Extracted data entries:
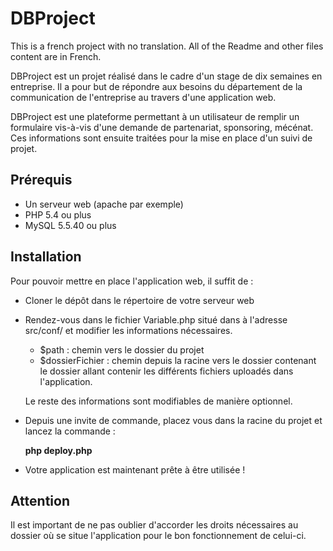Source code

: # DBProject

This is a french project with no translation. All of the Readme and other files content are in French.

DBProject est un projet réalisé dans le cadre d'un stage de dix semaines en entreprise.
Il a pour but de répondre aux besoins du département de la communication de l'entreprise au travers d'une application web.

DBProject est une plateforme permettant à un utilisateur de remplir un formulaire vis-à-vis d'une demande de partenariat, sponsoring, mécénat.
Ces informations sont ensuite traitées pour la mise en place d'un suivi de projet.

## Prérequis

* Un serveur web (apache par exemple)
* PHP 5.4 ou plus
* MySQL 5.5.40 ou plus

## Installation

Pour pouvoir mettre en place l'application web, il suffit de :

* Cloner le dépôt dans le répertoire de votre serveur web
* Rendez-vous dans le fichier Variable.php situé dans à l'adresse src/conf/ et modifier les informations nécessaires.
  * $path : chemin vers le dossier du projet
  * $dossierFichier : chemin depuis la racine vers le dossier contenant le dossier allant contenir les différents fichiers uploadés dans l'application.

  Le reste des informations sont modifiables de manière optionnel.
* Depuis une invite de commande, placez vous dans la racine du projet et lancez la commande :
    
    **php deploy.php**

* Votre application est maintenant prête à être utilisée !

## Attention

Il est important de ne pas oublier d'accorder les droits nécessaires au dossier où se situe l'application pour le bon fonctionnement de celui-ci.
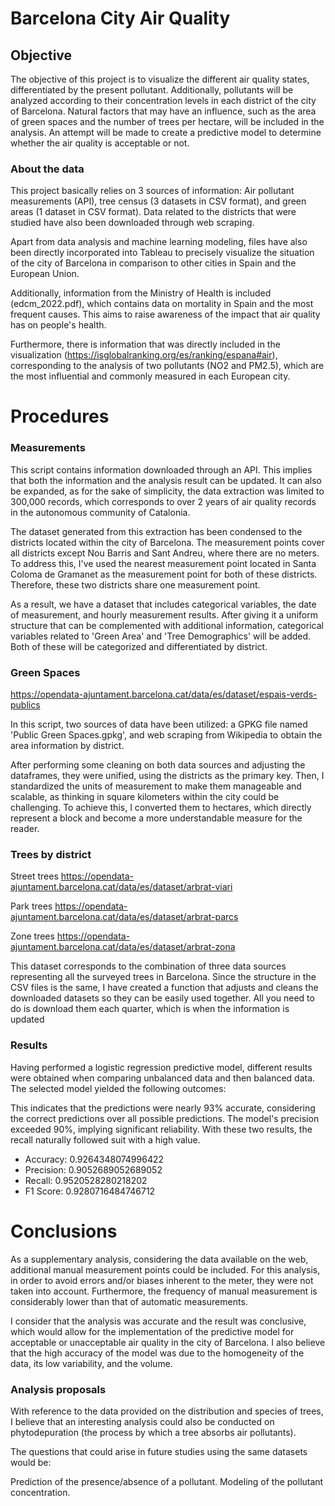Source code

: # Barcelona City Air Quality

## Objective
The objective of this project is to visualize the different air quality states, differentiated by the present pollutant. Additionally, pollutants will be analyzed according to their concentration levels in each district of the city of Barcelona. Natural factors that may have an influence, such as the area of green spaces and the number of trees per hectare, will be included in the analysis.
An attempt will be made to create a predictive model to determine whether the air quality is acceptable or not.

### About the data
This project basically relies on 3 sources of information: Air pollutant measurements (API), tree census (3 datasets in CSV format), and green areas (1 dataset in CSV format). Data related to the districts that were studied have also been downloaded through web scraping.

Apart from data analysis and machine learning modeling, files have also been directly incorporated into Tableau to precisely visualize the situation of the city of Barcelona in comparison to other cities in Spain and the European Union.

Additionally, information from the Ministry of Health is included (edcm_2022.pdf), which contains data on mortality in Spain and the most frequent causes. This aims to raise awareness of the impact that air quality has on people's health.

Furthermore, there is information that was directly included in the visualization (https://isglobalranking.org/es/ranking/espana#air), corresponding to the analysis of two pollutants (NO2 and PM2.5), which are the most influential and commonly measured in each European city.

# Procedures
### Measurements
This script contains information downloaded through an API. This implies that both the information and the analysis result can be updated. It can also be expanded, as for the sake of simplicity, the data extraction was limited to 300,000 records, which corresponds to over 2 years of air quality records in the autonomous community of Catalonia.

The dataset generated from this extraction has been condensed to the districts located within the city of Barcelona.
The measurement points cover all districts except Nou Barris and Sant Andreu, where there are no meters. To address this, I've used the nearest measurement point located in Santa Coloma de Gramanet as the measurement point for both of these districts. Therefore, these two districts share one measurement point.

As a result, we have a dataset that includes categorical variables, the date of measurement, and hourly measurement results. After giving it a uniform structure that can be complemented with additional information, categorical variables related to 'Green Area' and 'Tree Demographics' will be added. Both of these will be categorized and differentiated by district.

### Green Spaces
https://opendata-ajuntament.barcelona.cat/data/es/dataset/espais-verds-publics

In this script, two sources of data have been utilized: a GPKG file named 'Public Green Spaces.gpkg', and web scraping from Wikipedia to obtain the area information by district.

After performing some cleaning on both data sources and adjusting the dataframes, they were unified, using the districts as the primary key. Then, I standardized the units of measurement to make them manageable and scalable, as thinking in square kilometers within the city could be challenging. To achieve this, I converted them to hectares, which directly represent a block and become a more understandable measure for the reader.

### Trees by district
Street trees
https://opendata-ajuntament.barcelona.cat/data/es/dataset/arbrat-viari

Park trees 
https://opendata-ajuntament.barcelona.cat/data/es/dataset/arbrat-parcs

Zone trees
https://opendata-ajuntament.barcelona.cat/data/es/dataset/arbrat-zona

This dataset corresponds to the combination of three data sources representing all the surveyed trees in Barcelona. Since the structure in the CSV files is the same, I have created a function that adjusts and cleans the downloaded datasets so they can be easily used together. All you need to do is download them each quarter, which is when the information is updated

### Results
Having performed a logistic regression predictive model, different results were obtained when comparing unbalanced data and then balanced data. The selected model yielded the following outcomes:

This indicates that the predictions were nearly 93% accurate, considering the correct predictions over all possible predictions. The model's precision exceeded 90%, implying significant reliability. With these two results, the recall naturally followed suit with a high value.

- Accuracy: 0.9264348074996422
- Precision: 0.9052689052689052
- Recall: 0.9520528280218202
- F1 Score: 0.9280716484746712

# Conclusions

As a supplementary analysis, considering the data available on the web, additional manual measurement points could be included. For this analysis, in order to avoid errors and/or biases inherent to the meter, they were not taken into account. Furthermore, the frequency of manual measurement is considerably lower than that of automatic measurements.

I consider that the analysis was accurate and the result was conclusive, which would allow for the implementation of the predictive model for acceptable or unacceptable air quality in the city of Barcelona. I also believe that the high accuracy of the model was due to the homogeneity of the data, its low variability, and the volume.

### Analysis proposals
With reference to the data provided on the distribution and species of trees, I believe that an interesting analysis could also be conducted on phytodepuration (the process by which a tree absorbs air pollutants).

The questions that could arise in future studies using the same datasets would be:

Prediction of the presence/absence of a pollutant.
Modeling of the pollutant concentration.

* **AIM OF THE EXERCISE**: Copy out every entry above exactly. Leave the pictures out.

* **RESPONSE**:
Source code

: # DBProject

This is a french project with no translation. All of the Readme and other files content are in French.

DBProject est un projet réalisé dans le cadre d'un stage de dix semaines en entreprise.
Il a pour but de répondre aux besoins du département de la communication de l'entreprise au travers d'une application web.

DBProject est une plateforme permettant à un utilisateur de remplir un formulaire vis-à-vis d'une demande de partenariat, sponsoring, mécénat.
Ces informations sont ensuite traitées pour la mise en place d'un suivi de projet.

## Prérequis

* Un serveur web (apache par exemple)
* PHP 5.4 ou plus
* MySQL 5.5.40 ou plus

## Installation

Pour pouvoir mettre en place l'application web, il suffit de :

* Cloner le dépôt dans le répertoire de votre serveur web
* Rendez-vous dans le fichier Variable.php situé dans à l'adresse src/conf/ et modifier les informations nécessaires.
  * $path : chemin vers le dossier du projet
  * $dossierFichier : chemin depuis la racine vers le dossier contenant le dossier allant contenir les différents fichiers uploadés dans l'application.

  Le reste des informations sont modifiables de manière optionnel.
* Depuis une invite de commande, placez vous dans la racine du projet et lancez la commande :
    
    **php deploy.php**

* Votre application est maintenant prête à être utilisée !

## Attention

Il est important de ne pas oublier d'accorder les droits nécessaires au dossier où se situe l'application pour le bon fonctionnement de celui-ci.
Source code

: # Barcelona City Air Quality

## Objective
The objective of this project is to visualize the different air quality states, differentiated by the present pollutant. Additionally, pollutants will be analyzed according to their concentration levels in each district of the city of Barcelona. Natural factors that may have an influence, such as the area of green spaces and the number of trees per hectare, will be included in the analysis.
An attempt will be made to create a predictive model to determine whether the air quality is acceptable or not.

### About the data
This project basically relies on 3 sources of information: Air pollutant measurements (API), tree census (3 datasets in CSV format), and green areas (1 dataset in CSV format). Data related to the districts that were studied have also been downloaded through web scraping.

Apart from data analysis and machine learning modeling, files have also been directly incorporated into Tableau to precisely visualize the situation of the city of Barcelona in comparison to other cities in Spain and the European Union.

Additionally, information from the Ministry of Health is included (edcm_2022.pdf), which contains data on mortality in Spain and the most frequent causes. This aims to raise awareness of the impact that air quality has on people's health.

Furthermore, there is information that was directly included in the visualization (https://isglobalranking.org/es/ranking/espana#air), corresponding to the analysis of two pollutants (NO2 and PM2.5), which are the most influential and commonly measured in each European city.

# Procedures
### Measurements
This script contains information downloaded through an API. This implies that both the information and the analysis result can be updated. It can also be expanded, as for the sake of simplicity, the data extraction was limited to 300,000 records, which corresponds to over 2 years of air quality records in the autonomous community of Catalonia.

The dataset generated from this extraction has been condensed to the districts located within the city of Barcelona.
The measurement points cover all districts except Nou Barris and Sant Andreu, where there are no meters. To address this, I've used the nearest measurement point located in Santa Coloma de Gramanet as the measurement point for both of these districts. Therefore, these two districts share one measurement point.

As a result, we have a dataset that includes categorical variables, the date of measurement, and hourly measurement results. After giving it a uniform structure that can be complemented with additional information, categorical variables related to 'Green Area' and 'Tree Demographics' will be added. Both of these will be categorized and differentiated by district.

### Green Spaces
https://opendata-ajuntament.barcelona.cat/data/es/dataset/espais-verds-publics

In this script, two sources of data have been utilized: a GPKG file named 'Public Green Spaces.gpkg', and web scraping from Wikipedia to obtain the area information by district.

After performing some cleaning on both data sources and adjusting the dataframes, they were unified, using the districts as the primary key. Then, I standardized the units of measurement to make them manageable and scalable, as thinking in square kilometers within the city could be challenging. To achieve this, I converted them to hectares, which directly represent a block and become a more understandable measure for the reader.

### Trees by district
Street trees
https://opendata-ajuntament.barcelona.cat/data/es/dataset/arbrat-viari

Park trees 
https://opendata-ajuntament.barcelona.cat/data/es/dataset/arbrat-parcs

Zone trees
https://opendata-ajuntament.barcelona.cat/data/es/dataset/arbrat-zona

This dataset corresponds to the combination of three data sources representing all the surveyed trees in Barcelona. Since the structure in the CSV files is the same, I have created a function that adjusts and cleans the downloaded datasets so they can be easily used together. All you need to do is download them each quarter, which is when the information is updated

### Results
Having performed a logistic regression predictive model, different results were obtained when comparing unbalanced data and then balanced data. The selected model yielded the following outcomes:

This indicates that the predictions were nearly 93% accurate, considering the correct predictions over all possible predictions. The model's precision exceeded 90%, implying significant reliability. With these two results, the recall naturally followed suit with a high value.

- Accuracy: 0.9264348074996422
- Precision: 0.9052689052689052
- Recall: 0.9520528280218202
- F1 Score: 0.9280716484746712

# Conclusions

As a supplementary analysis, considering the data available on the web, additional manual measurement points could be included. For this analysis, in order to avoid errors and/or biases inherent to the meter, they were not taken into account. Furthermore, the frequency of manual measurement is considerably lower than that of automatic measurements.

I consider that the analysis was accurate and the result was conclusive, which would allow for the implementation of the predictive model for acceptable or unacceptable air quality in the city of Barcelona. I also believe that the high accuracy of the model was due to the homogeneity of the data, its low variability, and the volume.

### Analysis proposals
With reference to the data provided on the distribution and species of trees, I believe that an interesting analysis could also be conducted on phytodepuration (the process by which a tree absorbs air pollutants).

The questions that could arise in future studies using the same datasets would be:

Prediction of the presence/absence of a pollutant.
Modeling of the pollutant concentration.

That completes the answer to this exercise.